Diplophonia is a particular type of pathological voice qualities, in which two simultaneous pitches are reported by clinical experts to be audible simultaneously. Diplophonia may be a symptom of a vocal dysfunction that needs medical treatment. The inherently subjective definition located on the domain of auditory perception is complemented by our approaches to track two simultaneous fundamental frequencies from high-speed videos of the vocal folds, and from audio signals. Also, first steps with a physiologically grounded hearing model are presented. The hearing model is used to predict from decomposed audio signals of the voice the presence of two simultaneously perceivable pitches.

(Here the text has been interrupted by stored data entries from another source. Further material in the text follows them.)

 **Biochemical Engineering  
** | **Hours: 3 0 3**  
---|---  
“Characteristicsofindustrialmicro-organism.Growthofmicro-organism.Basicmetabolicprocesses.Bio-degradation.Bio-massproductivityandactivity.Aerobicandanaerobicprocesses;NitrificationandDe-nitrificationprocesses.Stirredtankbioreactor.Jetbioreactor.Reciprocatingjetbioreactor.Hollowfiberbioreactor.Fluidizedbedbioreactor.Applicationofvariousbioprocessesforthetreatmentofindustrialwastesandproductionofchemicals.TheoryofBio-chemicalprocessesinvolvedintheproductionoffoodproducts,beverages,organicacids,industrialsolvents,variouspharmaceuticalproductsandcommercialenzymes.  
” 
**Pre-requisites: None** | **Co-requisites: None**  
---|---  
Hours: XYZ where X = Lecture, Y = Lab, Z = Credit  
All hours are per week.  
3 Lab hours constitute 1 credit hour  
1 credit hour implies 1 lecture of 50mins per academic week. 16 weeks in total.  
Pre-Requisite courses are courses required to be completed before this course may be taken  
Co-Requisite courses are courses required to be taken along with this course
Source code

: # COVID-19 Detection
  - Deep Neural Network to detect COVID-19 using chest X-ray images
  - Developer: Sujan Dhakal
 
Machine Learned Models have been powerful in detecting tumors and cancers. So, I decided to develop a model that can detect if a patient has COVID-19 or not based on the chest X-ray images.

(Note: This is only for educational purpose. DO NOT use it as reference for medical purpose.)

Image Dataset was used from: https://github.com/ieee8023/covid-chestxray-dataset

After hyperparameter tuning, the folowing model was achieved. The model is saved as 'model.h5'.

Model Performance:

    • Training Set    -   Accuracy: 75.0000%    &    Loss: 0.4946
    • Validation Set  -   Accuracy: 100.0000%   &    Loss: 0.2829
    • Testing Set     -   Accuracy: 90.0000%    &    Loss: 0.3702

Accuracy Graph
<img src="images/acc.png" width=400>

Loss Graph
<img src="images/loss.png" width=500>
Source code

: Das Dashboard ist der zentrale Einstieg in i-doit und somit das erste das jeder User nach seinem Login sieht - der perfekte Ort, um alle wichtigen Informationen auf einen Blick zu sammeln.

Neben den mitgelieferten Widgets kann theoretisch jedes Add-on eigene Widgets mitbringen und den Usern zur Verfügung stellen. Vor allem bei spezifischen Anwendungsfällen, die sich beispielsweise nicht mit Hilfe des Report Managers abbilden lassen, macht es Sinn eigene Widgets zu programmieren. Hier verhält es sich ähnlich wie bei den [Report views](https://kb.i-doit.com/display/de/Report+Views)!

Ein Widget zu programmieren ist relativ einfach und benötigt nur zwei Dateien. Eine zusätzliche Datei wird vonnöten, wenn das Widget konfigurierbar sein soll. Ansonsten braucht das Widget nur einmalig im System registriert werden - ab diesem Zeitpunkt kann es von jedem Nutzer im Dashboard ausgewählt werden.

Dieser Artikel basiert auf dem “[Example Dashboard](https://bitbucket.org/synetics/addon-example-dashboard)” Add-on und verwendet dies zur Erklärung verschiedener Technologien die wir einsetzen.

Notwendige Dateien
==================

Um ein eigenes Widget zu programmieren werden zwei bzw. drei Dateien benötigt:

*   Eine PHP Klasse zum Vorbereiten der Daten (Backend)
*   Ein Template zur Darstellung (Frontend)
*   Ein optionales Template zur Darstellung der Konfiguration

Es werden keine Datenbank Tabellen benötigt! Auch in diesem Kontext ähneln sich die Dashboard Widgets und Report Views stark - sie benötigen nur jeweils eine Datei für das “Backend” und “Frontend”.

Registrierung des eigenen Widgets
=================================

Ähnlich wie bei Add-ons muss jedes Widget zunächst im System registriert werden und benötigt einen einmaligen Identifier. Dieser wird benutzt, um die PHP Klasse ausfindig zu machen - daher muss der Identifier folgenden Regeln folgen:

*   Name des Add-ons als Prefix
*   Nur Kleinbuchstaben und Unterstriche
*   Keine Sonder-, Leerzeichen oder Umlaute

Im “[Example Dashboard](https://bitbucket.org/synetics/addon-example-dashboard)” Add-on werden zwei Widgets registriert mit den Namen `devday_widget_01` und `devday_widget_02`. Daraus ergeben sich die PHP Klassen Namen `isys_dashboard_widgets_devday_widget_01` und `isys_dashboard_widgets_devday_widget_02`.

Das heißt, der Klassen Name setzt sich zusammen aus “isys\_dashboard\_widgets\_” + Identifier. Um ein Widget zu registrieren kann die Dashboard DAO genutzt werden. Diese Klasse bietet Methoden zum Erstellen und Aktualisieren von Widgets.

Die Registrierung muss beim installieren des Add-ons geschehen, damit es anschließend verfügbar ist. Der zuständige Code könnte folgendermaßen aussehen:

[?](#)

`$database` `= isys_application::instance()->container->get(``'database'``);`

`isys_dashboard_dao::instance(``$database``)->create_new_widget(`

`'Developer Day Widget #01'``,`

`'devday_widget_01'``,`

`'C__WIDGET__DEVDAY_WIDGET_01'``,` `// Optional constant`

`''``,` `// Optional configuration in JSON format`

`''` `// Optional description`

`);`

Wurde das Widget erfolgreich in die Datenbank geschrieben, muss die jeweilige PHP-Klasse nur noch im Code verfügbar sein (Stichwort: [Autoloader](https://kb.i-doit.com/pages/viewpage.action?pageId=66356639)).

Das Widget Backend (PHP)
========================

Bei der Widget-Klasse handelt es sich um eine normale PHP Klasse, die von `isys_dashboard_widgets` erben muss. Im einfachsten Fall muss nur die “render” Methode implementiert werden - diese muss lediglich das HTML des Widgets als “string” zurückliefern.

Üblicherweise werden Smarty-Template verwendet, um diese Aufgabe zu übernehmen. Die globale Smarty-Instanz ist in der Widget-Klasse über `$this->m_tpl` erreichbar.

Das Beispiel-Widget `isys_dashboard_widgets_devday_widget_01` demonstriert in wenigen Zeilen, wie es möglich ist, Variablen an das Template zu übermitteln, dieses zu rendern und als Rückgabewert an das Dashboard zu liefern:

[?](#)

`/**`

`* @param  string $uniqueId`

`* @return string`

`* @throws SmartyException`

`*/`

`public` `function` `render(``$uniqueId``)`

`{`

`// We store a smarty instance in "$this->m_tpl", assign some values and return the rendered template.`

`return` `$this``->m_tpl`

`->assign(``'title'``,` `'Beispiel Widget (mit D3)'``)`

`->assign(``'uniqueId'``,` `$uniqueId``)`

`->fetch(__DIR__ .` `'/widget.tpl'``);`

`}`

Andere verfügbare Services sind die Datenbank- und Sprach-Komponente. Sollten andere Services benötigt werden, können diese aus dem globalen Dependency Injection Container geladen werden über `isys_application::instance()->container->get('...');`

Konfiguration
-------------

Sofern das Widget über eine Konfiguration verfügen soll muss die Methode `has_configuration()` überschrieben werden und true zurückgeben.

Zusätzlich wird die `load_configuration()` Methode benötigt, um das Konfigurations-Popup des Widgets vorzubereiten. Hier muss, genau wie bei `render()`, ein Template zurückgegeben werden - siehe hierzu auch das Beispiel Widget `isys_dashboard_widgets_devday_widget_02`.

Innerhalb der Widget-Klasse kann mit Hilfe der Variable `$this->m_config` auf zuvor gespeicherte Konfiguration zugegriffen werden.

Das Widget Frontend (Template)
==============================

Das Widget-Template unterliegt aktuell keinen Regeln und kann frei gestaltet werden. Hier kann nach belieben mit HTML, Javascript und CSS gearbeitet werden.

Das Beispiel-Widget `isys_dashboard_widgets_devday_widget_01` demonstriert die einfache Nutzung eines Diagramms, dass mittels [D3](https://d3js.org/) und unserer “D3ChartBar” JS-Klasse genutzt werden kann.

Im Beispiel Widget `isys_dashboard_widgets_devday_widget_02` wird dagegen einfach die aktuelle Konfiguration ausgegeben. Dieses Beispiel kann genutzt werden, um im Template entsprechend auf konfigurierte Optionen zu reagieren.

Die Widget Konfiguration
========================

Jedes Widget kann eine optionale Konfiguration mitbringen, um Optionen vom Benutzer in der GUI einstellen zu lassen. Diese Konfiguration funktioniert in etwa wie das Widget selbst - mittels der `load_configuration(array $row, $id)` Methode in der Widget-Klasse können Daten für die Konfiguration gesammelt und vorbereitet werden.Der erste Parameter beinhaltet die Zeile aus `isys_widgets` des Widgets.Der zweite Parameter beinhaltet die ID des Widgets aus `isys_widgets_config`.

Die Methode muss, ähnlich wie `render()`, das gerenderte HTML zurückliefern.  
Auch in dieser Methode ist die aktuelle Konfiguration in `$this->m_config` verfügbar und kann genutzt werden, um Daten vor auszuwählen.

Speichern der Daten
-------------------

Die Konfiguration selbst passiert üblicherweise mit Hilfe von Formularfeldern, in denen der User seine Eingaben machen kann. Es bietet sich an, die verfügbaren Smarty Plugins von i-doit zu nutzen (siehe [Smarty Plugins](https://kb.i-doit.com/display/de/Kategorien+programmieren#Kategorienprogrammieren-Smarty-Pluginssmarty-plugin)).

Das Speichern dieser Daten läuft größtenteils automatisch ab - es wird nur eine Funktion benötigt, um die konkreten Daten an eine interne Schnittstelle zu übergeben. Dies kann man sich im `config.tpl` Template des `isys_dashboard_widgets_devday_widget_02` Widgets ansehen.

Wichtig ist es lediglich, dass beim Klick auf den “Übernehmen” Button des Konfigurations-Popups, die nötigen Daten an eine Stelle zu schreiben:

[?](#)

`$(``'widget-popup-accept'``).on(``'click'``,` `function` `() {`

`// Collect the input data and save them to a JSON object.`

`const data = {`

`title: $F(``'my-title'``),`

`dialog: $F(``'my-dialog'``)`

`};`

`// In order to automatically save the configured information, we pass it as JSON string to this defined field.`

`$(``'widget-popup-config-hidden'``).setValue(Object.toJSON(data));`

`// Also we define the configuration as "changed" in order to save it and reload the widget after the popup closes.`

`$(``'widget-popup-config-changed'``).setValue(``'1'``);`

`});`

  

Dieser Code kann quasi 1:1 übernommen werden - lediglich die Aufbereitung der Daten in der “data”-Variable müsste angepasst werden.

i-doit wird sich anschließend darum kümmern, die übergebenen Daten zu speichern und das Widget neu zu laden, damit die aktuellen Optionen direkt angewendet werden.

The figure shows an an endoscopic picture of human vocal folds.

 

Short biography

Philipp Aichinger is a Research Associate of the Medical University of Vienna (MUV). He is affiliated with the Department of Otorhinolaryngology, Division of Phoniatrics-Logopedics. He graduated interdisciplinary studies in Electrical Engineering/Sound Engineering at the Graz University of Technology (TUG) and the University of Music and Dramatic Arts in Graz (KUG), acquiring expertise both in engineering and in music/perception research. His PhD-thesis "Diplophonic Voice - Definitions, models, and detection" has been supervised by the TUG and the MUV. Philipp is Principal Investigator of a research project FWF KLI722-B30 funded within the Program Clinical Research of the Austrian Science Fund (FWF), entitled “Objective differentiation of dysphonic voice quality types”. He is an organizer of the 2019 Special Session at Interspeech, entitled “Voice quality characterization for clinical voice assessment: Voice production, acoustics, and auditory perception”. He is a member of the IEEE Signal Processing Society, the Audio Engineering Society, and the Acoustical Society of America. He is reviewer for the Journal of the Acoustical Society of America, for the IEEE Transactions on Audio, Speech and Language Processing, for the Journal of Medical and Biological Engineering, for the Journal Biomedical Signal Processing and Control, and for Acta Acustica united with Acustica.